An overnight(mare) bus trip

Rrrurrr, rrrurrr, rrrrurrr! I can feel the vibrations through my whole body. Opening my eyes, the tailgate of a Renault Scenic fills my field of vision. I close my eyes and wait for the certain collision. I think of a joke I heard a long time ago. “When I die I’d like to go quietly in my sleep, like Grandpa. Not like everyone else in the vehicle. They died screaming”
My body is moved mysteriously to the left. Opening my eyes one more time, I see the Renault Scenic receding on my right and realise I’m not dead.

My plan had been to take the overnight bus from Brussels to Chamonix and get enough sleep to be able to snowboard the next day. The way things were going I’d get no sleep except that of a more permanent variety.

 “There seemed to be only one rule: “Never slow down to below 100 kilometres per hour!”

View from a bus

The events described took place in the dark, when my camera wasn’t to hand.

Our Polish driver weaved in and out of the Paris bound vehicles on the auto-route for the next ten minutes. There seemed to be only one rule: “Never slow down to below 100 kilometres per hour!” I must have been watching too many movies and could no longer separate the big screen from real life. Either way our coach would drive until it was almost touching the vehicle in front, before veering sharply to the left or right depending on where there was a gap large enough to accommodate a 50 seater coach. It didn’t matter whether or not the other traffic was passed on the inside or the offside.

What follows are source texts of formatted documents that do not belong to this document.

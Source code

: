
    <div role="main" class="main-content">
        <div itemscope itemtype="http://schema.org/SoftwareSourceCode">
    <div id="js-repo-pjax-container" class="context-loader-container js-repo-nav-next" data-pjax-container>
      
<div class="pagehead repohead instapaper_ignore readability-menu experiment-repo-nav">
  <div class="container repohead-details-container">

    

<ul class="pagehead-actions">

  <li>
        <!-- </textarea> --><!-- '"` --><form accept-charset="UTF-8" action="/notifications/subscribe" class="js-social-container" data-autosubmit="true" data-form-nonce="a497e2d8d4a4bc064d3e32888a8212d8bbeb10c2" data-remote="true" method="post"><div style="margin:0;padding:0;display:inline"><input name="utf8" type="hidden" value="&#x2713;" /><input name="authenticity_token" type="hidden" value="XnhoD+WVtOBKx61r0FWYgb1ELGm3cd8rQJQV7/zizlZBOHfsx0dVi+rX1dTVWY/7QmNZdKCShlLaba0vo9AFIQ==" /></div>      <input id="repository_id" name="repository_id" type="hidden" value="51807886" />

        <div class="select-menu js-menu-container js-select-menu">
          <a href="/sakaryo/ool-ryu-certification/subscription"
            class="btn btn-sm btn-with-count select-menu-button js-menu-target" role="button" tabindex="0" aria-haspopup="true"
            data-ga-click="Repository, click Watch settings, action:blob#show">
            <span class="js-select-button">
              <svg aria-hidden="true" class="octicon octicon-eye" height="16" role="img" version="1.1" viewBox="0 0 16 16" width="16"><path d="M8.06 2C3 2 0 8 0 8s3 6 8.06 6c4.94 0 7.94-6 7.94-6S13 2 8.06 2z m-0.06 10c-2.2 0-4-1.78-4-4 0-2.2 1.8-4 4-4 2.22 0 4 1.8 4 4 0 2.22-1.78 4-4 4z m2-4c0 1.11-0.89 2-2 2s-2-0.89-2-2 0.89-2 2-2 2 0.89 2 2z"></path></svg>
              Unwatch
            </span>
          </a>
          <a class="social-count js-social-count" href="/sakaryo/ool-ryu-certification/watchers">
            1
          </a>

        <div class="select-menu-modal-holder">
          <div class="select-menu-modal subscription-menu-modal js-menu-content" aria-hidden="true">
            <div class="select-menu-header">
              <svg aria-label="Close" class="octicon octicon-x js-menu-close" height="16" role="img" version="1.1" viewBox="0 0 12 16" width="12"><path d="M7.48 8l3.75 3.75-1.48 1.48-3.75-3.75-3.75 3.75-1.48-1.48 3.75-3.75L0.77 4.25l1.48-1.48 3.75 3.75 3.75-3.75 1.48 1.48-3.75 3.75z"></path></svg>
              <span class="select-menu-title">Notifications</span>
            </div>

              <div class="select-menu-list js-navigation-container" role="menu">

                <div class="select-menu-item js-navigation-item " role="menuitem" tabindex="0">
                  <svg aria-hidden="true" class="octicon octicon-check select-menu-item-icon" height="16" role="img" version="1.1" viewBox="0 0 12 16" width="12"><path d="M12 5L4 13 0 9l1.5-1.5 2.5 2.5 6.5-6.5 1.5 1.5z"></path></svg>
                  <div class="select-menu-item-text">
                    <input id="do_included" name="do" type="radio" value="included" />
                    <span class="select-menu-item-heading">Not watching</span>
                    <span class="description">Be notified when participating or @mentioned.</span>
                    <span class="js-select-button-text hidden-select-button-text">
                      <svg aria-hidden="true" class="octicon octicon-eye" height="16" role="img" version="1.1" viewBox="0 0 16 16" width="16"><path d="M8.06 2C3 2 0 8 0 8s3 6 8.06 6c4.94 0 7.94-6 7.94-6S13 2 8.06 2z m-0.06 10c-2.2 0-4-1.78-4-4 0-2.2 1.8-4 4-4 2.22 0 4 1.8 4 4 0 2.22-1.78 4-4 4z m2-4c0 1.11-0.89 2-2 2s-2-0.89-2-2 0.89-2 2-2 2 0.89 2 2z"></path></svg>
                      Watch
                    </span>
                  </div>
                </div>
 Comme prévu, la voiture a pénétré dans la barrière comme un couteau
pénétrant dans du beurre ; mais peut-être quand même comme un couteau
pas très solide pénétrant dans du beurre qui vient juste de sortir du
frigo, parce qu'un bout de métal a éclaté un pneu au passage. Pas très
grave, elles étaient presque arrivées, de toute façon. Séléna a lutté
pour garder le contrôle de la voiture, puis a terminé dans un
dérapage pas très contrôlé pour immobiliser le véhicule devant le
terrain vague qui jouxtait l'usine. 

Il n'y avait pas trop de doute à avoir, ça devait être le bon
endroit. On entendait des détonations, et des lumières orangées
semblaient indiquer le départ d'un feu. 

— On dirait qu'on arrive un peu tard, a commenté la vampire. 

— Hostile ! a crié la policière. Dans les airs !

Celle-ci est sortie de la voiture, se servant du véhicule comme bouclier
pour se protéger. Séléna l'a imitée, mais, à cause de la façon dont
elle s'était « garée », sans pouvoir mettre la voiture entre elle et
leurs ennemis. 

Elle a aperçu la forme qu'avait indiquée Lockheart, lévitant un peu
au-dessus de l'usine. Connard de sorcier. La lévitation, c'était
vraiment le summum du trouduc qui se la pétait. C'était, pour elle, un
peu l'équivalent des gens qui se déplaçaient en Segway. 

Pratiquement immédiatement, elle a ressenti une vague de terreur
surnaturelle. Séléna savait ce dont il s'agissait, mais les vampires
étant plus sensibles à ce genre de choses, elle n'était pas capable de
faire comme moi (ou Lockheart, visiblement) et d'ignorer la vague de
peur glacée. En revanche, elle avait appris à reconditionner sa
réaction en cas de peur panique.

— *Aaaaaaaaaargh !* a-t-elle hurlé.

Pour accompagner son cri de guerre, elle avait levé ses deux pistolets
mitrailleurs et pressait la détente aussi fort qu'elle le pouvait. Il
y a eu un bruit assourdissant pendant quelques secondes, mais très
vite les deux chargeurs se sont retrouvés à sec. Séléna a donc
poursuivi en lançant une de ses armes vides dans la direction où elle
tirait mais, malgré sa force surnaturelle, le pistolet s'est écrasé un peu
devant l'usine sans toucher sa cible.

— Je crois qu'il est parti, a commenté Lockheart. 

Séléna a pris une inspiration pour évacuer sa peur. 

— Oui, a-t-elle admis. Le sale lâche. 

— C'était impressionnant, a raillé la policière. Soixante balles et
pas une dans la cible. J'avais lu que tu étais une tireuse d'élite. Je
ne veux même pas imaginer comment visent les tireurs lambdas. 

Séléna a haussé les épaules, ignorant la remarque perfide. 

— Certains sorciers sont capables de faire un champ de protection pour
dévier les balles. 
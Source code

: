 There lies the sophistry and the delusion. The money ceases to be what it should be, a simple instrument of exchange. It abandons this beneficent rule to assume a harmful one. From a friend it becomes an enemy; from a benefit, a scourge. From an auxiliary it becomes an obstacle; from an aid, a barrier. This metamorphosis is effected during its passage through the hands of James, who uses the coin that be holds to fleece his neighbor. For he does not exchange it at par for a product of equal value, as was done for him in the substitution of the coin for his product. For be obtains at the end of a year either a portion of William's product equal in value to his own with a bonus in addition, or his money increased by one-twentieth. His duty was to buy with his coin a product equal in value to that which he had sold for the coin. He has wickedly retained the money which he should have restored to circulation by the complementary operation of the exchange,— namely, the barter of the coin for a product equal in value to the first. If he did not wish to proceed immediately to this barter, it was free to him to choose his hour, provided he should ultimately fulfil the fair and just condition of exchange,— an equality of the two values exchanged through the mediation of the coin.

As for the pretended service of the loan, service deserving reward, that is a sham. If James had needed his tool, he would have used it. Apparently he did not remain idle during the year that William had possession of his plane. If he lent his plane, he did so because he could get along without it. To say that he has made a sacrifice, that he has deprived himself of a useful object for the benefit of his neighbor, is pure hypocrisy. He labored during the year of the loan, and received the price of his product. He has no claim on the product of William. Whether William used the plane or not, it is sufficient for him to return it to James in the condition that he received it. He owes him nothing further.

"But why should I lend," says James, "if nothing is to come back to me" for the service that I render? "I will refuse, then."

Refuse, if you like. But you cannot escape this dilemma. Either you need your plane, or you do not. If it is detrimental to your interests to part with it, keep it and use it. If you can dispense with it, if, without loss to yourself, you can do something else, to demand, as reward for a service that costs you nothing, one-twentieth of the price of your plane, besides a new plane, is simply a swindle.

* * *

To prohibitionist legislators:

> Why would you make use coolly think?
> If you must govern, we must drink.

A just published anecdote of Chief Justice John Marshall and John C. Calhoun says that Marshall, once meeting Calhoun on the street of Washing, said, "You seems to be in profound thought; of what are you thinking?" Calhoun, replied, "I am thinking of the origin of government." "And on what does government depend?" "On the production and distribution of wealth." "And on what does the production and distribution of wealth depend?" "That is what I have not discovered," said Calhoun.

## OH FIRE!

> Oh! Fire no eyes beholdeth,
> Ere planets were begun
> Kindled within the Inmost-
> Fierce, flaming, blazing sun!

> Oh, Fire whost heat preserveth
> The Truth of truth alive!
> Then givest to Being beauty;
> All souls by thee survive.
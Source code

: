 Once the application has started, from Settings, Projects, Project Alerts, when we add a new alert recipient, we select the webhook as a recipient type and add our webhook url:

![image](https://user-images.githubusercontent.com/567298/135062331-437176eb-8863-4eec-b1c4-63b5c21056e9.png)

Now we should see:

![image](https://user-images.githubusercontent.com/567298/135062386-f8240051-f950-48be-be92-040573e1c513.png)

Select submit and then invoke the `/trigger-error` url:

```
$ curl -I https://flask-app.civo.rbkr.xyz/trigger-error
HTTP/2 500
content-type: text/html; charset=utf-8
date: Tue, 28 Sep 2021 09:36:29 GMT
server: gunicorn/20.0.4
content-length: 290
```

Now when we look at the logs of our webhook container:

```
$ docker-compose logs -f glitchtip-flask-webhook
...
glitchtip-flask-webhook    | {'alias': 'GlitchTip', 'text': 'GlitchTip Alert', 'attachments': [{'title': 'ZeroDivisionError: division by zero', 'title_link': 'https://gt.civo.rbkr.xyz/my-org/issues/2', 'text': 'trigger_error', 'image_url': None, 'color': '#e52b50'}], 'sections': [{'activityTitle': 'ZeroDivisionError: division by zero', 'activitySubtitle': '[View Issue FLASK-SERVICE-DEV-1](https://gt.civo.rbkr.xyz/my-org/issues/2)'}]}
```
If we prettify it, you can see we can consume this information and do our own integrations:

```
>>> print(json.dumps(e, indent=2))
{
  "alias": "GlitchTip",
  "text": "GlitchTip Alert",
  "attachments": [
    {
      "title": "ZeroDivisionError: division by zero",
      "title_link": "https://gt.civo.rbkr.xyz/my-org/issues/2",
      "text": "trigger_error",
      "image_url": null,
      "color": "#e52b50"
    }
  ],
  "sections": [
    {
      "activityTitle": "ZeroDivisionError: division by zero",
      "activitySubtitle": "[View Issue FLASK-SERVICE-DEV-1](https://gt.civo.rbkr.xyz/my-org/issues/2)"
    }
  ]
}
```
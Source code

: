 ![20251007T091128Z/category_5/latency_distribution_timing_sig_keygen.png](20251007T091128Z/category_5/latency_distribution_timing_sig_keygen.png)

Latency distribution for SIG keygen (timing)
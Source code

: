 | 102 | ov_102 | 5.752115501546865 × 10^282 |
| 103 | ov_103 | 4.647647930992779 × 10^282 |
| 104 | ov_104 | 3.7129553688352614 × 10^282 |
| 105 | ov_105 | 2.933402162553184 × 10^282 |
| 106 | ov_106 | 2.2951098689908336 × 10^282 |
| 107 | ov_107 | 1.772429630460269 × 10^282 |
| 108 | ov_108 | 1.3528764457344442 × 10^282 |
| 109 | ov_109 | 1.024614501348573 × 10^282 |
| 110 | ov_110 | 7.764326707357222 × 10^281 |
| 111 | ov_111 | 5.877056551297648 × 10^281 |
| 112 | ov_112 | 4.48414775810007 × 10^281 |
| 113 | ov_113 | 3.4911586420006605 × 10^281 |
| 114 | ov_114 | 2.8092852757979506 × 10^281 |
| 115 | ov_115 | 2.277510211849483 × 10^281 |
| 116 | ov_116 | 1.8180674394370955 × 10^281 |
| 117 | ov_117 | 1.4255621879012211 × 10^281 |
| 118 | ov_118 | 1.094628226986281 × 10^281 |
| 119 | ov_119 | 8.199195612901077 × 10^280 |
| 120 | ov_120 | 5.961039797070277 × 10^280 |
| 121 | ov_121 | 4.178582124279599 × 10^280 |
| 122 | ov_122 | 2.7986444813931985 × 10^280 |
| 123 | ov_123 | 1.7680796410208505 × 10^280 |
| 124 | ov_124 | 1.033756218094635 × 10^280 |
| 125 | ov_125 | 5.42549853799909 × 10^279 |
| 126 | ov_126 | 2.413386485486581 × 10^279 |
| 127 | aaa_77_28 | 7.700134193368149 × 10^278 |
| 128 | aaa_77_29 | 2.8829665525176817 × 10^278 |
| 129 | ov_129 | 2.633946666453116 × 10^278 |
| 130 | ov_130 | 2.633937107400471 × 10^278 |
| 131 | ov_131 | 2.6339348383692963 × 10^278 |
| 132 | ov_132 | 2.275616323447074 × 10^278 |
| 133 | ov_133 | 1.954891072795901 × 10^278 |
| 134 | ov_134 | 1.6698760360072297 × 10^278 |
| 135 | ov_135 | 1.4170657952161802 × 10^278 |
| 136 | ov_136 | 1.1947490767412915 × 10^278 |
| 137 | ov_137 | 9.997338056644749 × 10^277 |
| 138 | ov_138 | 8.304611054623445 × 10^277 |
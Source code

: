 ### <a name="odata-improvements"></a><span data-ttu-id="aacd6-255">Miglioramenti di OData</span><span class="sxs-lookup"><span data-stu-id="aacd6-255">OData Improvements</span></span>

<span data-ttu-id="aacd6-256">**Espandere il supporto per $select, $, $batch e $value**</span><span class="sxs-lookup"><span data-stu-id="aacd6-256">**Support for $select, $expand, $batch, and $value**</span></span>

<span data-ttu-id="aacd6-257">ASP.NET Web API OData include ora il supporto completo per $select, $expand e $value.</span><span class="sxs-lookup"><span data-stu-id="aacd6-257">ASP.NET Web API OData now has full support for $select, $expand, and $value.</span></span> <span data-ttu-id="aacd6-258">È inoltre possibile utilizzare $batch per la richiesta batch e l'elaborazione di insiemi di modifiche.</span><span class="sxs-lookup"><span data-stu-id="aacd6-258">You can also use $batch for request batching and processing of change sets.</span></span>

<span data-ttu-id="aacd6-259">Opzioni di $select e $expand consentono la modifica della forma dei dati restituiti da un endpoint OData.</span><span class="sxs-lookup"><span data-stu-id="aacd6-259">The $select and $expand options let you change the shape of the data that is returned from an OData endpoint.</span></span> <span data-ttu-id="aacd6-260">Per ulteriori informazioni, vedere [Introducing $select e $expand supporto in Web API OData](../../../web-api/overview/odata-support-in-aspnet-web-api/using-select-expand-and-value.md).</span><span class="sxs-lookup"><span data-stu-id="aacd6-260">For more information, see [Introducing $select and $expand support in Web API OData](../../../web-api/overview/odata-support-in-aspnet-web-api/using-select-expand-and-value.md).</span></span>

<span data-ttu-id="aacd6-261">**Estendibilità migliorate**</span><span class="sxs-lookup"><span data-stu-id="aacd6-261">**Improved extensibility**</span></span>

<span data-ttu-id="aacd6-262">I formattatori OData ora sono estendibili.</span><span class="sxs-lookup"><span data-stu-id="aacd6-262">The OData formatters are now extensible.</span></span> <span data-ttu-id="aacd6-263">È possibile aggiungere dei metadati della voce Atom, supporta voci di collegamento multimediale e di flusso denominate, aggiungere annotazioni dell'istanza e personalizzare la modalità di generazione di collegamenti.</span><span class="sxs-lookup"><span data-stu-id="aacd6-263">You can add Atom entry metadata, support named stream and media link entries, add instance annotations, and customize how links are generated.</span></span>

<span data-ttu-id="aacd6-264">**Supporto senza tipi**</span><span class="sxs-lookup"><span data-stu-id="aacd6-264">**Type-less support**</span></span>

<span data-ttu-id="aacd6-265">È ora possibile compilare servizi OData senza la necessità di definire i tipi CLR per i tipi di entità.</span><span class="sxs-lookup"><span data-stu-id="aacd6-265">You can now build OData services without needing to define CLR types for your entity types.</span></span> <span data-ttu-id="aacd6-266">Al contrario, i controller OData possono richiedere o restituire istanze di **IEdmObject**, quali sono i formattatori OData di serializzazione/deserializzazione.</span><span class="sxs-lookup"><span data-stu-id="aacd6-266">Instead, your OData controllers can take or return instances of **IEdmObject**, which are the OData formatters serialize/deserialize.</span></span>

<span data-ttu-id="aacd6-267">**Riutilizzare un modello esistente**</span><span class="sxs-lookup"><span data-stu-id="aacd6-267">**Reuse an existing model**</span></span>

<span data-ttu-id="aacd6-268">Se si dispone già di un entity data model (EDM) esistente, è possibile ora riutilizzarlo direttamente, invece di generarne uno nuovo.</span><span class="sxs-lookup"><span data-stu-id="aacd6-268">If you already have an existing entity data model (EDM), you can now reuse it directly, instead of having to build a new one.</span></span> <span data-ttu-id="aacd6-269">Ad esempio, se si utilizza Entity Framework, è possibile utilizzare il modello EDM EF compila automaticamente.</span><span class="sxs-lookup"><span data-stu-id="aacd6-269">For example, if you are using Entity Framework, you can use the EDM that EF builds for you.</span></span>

“Meanwhile a number of passengers were pulled aside for interrogation.”

After ten minutes of Paris Auto-route dodgems, the driver actually took the decision to lift his foot from the accelerator and depress the brake pedal. The bus slowed down, left the auto-route and eventually negotiated the spiral ramp to the Paris International bus station.
We were greeted by armed Police and Customs Officers with a sniffer dog. They boarded the bus and checked our passports before instructing us to get off the bus and remove our bags from the cargo area under the bus. Meanwhile a number of passengers were pulled aside for interrogation. I’m not sure if anyone got arrested but the process was protracted. Eventually, we boarded the bus and departed Paris an hour later than the scheduled time.

“I relaxed and went into the very light overnight bus journey state of sleep”

On this leg of the journey the second driver took the wheel. I watched closely to see if he had also been threatened of dire consequences if he touched the brake pedal. My confidence was restored when he demonstrated driving test book driving skills. Perhaps they had defused the device in Paris? I relaxed and went into the very light overnight bus journey state of sleep expecting to be woken by an announcement over the bus PA system to say that we had pulled into a Service Station for a rest stop and that anyone leaving the bus must return within 10 minutes.

“Swiss Border Control gave us a repeat of our experience of the Paris Bus Station, except this time we had to wait outside in the freezing night air.”

Instead, I had a relaxed doze until the Swiss Border. It seems the bus had been delayed so much that the rest stops could not be afforded. Swiss Border Control gave us a repeat of our experience of the Paris Bus Station, except this time we had to wait outside in the freezing night air. Then it was on to Geneva, followed by some more shut eye until I found us climbing the elevated road leading up to the Chamonix valley. I alighted the bus outside Chamonix Train Station at half past eight in the morning as per the timetable. I had managed to arrive having managed enough low quality sleep to go snowboarding.

It wasn’t to be. I could not enter my apartment to get my snowboarding gear, or the keys to the ski locker. The requisite keys had been locked in my apartment! Reminds me of a saying from another film, ‘Forest Gump’; “Shit happens!”

Disclosure: I have travelled on the same service to Chamonix on numerous occasions prior to this, without incident. The most harrowing event being witnessed in a film on the on-board DVD player.